The Securities and Exchange Board of India is expected to take up two critical issues at a board meeting scheduled February 2 (Monday). One of them concerns raising margins that promoters must pay for optionally convertible warrants and the other on waiving the open-offer pricing rule for potential buyers of scam-hit Satyam [Get Quote] Computer.
Promoters issuing optionally convertible warrants to themselves currently have to deposit 10 per cent of the value of the warrants as margin. Optionally convertible warrants give promoters an option to convert warrants into shares at a pre-determined price.
Promoters generally convert the warrants in a rising market but they tend to let them lapse when markets fall, as a result of which the 10 per cent margin is also forfeited.

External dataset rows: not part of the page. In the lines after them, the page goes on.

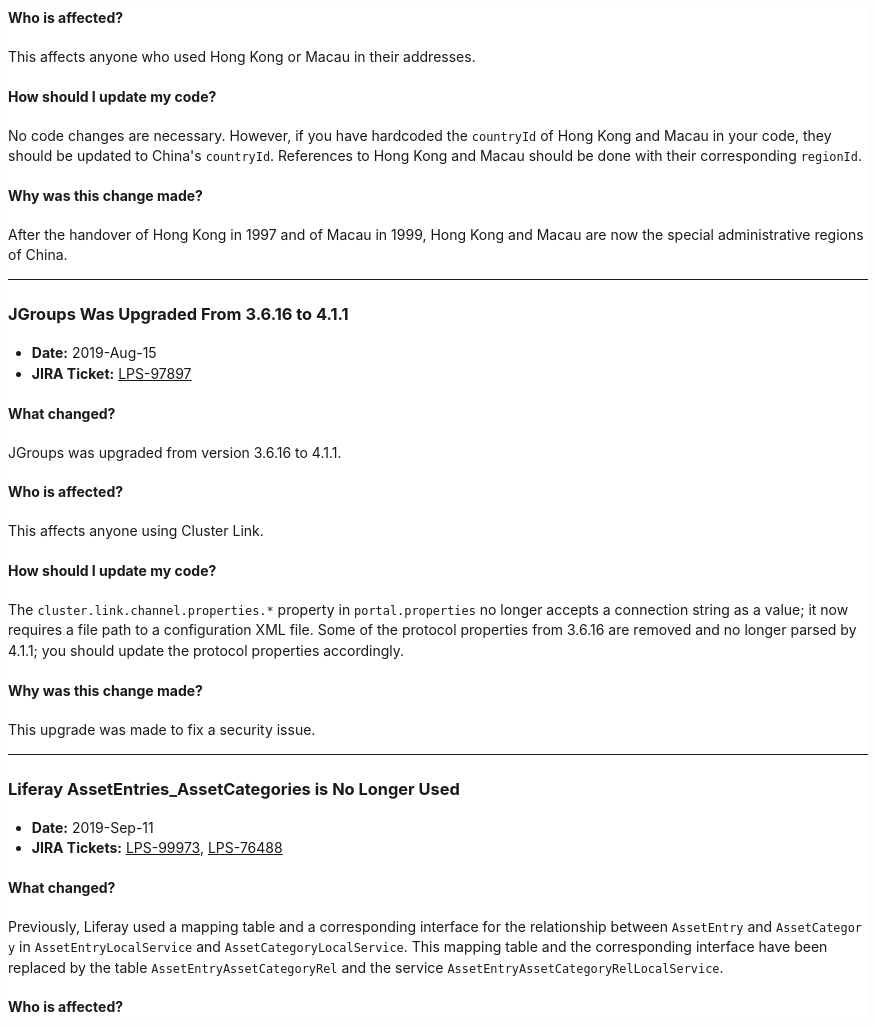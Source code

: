 #### Who is affected?

This affects anyone who used Hong Kong or Macau in their addresses.

#### How should I update my code?

No code changes are necessary. However, if you have hardcoded the `countryId` of Hong Kong and Macau in your code, they should be updated to China's `countryId`. References to Hong Kong and Macau should be done with their corresponding `regionId`.

#### Why was this change made?

After the handover of Hong Kong in 1997 and of Macau in 1999, Hong Kong and Macau are now the special administrative regions of China.

---------------------------------------

### JGroups Was Upgraded From 3.6.16 to 4.1.1
- **Date:** 2019-Aug-15
- **JIRA Ticket:** [LPS-97897](https://issues.liferay.com/browse/LPS-97897)

#### What changed?

JGroups was upgraded from version 3.6.16 to 4.1.1.

#### Who is affected?

This affects anyone using Cluster Link.

#### How should I update my code?

The `cluster.link.channel.properties.*` property in `portal.properties` no longer accepts a connection string as a value; it now requires a file path to a configuration XML file. Some of the protocol properties from 3.6.16 are removed and no longer parsed by 4.1.1; you should update the protocol properties accordingly.

#### Why was this change made?

This upgrade was made to fix a security issue.

---------------------------------------

### Liferay AssetEntries_AssetCategories is No Longer Used
- **Date:** 2019-Sep-11
- **JIRA Tickets:** [LPS-99973](https://issues.liferay.com/browse/LPS-99973), [LPS-76488](https://issues.liferay.com/browse/LPS-76488)

#### What changed?

Previously, Liferay used a mapping table and a corresponding interface for the relationship between `AssetEntry` and `AssetCategory` in `AssetEntryLocalService` and `AssetCategoryLocalService`. This mapping table and the corresponding interface have been replaced by the table `AssetEntryAssetCategoryRel` and the service `AssetEntryAssetCategoryRelLocalService`.

#### Who is affected?
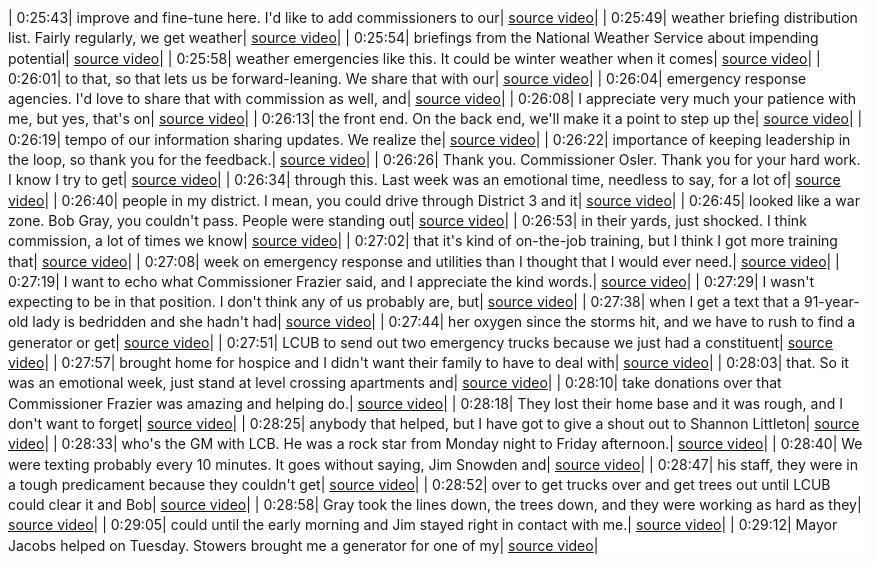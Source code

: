 | 0:25:43| improve and fine-tune here. I'd like to add commissioners to our| [source video](https://archive.org/details/co-com-ws-r-1467-230821?start=1543.8000000000002)|
| 0:25:49| weather briefing distribution list. Fairly regularly, we get weather| [source video](https://archive.org/details/co-com-ws-r-1467-230821?start=1549.2)|
| 0:25:54| briefings from the National Weather Service about impending potential| [source video](https://archive.org/details/co-com-ws-r-1467-230821?start=1554.8000000000002)|
| 0:25:58| weather emergencies like this. It could be winter weather when it comes| [source video](https://archive.org/details/co-com-ws-r-1467-230821?start=1558.44)|
| 0:26:01| to that, so that lets us be forward-leaning. We share that with our| [source video](https://archive.org/details/co-com-ws-r-1467-230821?start=1561.96)|
| 0:26:04| emergency response agencies. I'd love to share that with commission as well, and| [source video](https://archive.org/details/co-com-ws-r-1467-230821?start=1564.6000000000001)|
| 0:26:08| I appreciate very much your patience with me, but yes, that's on| [source video](https://archive.org/details/co-com-ws-r-1467-230821?start=1568.3600000000001)|
| 0:26:13| the front end. On the back end, we'll make it a point to step up the| [source video](https://archive.org/details/co-com-ws-r-1467-230821?start=1573.1200000000001)|
| 0:26:19| tempo of our information sharing updates. We realize the| [source video](https://archive.org/details/co-com-ws-r-1467-230821?start=1579.0000000000002)|
| 0:26:22| importance of keeping leadership in the loop, so thank you for the feedback.| [source video](https://archive.org/details/co-com-ws-r-1467-230821?start=1582.8000000000002)|
| 0:26:26| Thank you. Commissioner Osler. Thank you for your hard work. I know I try to get| [source video](https://archive.org/details/co-com-ws-r-1467-230821?start=1586.6000000000001)|
| 0:26:34| through this. Last week was an emotional time, needless to say, for a lot of| [source video](https://archive.org/details/co-com-ws-r-1467-230821?start=1594.4)|
| 0:26:40| people in my district. I mean, you could drive through District 3 and it| [source video](https://archive.org/details/co-com-ws-r-1467-230821?start=1600.3600000000001)|
| 0:26:45| looked like a war zone. Bob Gray, you couldn't pass. People were standing out| [source video](https://archive.org/details/co-com-ws-r-1467-230821?start=1605.2)|
| 0:26:53| in their yards, just shocked. I think commission, a lot of times we know| [source video](https://archive.org/details/co-com-ws-r-1467-230821?start=1613.3600000000001)|
| 0:27:02| that it's kind of on-the-job training, but I think I got more training that| [source video](https://archive.org/details/co-com-ws-r-1467-230821?start=1622.2)|
| 0:27:08| week on emergency response and utilities than I thought that I would ever need.| [source video](https://archive.org/details/co-com-ws-r-1467-230821?start=1628.88)|
| 0:27:19| I want to echo what Commissioner Frazier said, and I appreciate the kind words.| [source video](https://archive.org/details/co-com-ws-r-1467-230821?start=1639.0)|
| 0:27:29| I wasn't expecting to be in that position. I don't think any of us probably are, but| [source video](https://archive.org/details/co-com-ws-r-1467-230821?start=1649.56)|
| 0:27:38| when I get a text that a 91-year-old lady is bedridden and she hadn't had| [source video](https://archive.org/details/co-com-ws-r-1467-230821?start=1658.2)|
| 0:27:44| her oxygen since the storms hit, and we have to rush to find a generator or get| [source video](https://archive.org/details/co-com-ws-r-1467-230821?start=1664.12)|
| 0:27:51| LCUB to send out two emergency trucks because we just had a constituent| [source video](https://archive.org/details/co-com-ws-r-1467-230821?start=1671.32)|
| 0:27:57| brought home for hospice and I didn't want their family to have to deal with| [source video](https://archive.org/details/co-com-ws-r-1467-230821?start=1677.56)|
| 0:28:03| that. So it was an emotional week, just stand at level crossing apartments and| [source video](https://archive.org/details/co-com-ws-r-1467-230821?start=1683.36)|
| 0:28:10| take donations over that Commissioner Frazier was amazing and helping do.| [source video](https://archive.org/details/co-com-ws-r-1467-230821?start=1690.12)|
| 0:28:18| They lost their home base and it was rough, and I don't want to forget| [source video](https://archive.org/details/co-com-ws-r-1467-230821?start=1698.8799999999999)|
| 0:28:25| anybody that helped, but I have got to give a shout out to Shannon Littleton| [source video](https://archive.org/details/co-com-ws-r-1467-230821?start=1705.28)|
| 0:28:33| who's the GM with LCB. He was a rock star from Monday night to Friday afternoon.| [source video](https://archive.org/details/co-com-ws-r-1467-230821?start=1713.52)|
| 0:28:40| We were texting probably every 10 minutes. It goes without saying, Jim Snowden and| [source video](https://archive.org/details/co-com-ws-r-1467-230821?start=1720.8400000000001)|
| 0:28:47| his staff, they were in a tough predicament because they couldn't get| [source video](https://archive.org/details/co-com-ws-r-1467-230821?start=1727.24)|
| 0:28:52| over to get trucks over and get trees out until LCUB could clear it and Bob| [source video](https://archive.org/details/co-com-ws-r-1467-230821?start=1732.28)|
| 0:28:58| Gray took the lines down, the trees down, and they were working as hard as they| [source video](https://archive.org/details/co-com-ws-r-1467-230821?start=1738.56)|
| 0:29:05| could until the early morning and Jim stayed right in contact with me.| [source video](https://archive.org/details/co-com-ws-r-1467-230821?start=1745.48)|
| 0:29:12| Mayor Jacobs helped on Tuesday. Stowers brought me a generator for one of my| [source video](https://archive.org/details/co-com-ws-r-1467-230821?start=1752.48)|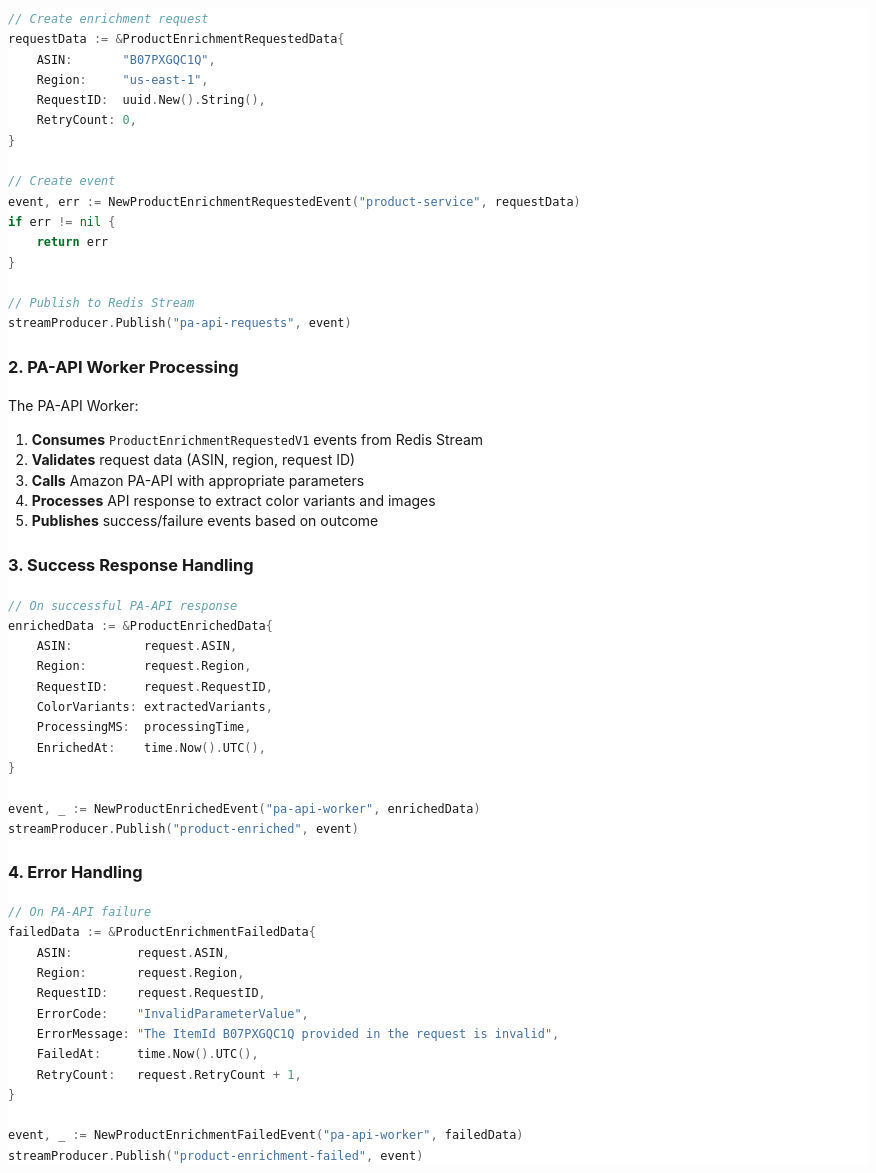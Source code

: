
 ```go
// Create enrichment request
requestData := &ProductEnrichmentRequestedData{
    ASIN:       "B07PXGQC1Q",
    Region:     "us-east-1", 
    RequestID:  uuid.New().String(),
    RetryCount: 0,
}

// Create event
event, err := NewProductEnrichmentRequestedEvent("product-service", requestData)
if err != nil {
    return err
}

// Publish to Redis Stream
streamProducer.Publish("pa-api-requests", event)
```

### 2. PA-API Worker Processing

The PA-API Worker:

1. **Consumes** `ProductEnrichmentRequestedV1` events from Redis Stream
2. **Validates** request data (ASIN, region, request ID)
3. **Calls** Amazon PA-API with appropriate parameters
4. **Processes** API response to extract color variants and images
5. **Publishes** success/failure events based on outcome

### 3. Success Response Handling

```go
// On successful PA-API response
enrichedData := &ProductEnrichedData{
    ASIN:          request.ASIN,
    Region:        request.Region,
    RequestID:     request.RequestID,
    ColorVariants: extractedVariants,
    ProcessingMS:  processingTime,
    EnrichedAt:    time.Now().UTC(),
}

event, _ := NewProductEnrichedEvent("pa-api-worker", enrichedData)
streamProducer.Publish("product-enriched", event)
```

### 4. Error Handling

```go
// On PA-API failure
failedData := &ProductEnrichmentFailedData{
    ASIN:         request.ASIN,
    Region:       request.Region,
    RequestID:    request.RequestID,
    ErrorCode:    "InvalidParameterValue",
    ErrorMessage: "The ItemId B07PXGQC1Q provided in the request is invalid",
    FailedAt:     time.Now().UTC(),
    RetryCount:   request.RetryCount + 1,
}

event, _ := NewProductEnrichmentFailedEvent("pa-api-worker", failedData)
streamProducer.Publish("product-enrichment-failed", event)
```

Sebi's secondary market advisory committee recently recommended that the 10 per cent margin be raised to 25 per cent so that it becomes costlier for promoters to let the option lapse. The significance of the move is that when promoters issue warrants to themselves, lay investors consider it a sign of confidence in the company and the price at which the warrants are to be converted becomes a benchmark for the share in the market.
On the Satyam issue, prospective bidders such as Larsen & Toubro, iGate and HCL [Get Quote] have asked for an exemption from the current open offer pricing rule of the last six months' average price.
In Satyam's case, this price would come to Rs 263. 89. However, between December 17, when the company withdrew its controversial bid to buy two promoter-owned firms, and January 30, the average price dropped to Rs 93.58.
Between January 7, when founder Ramalinga Raju confessed to fraud, and January 30, the average price dropped to Rs 34.95.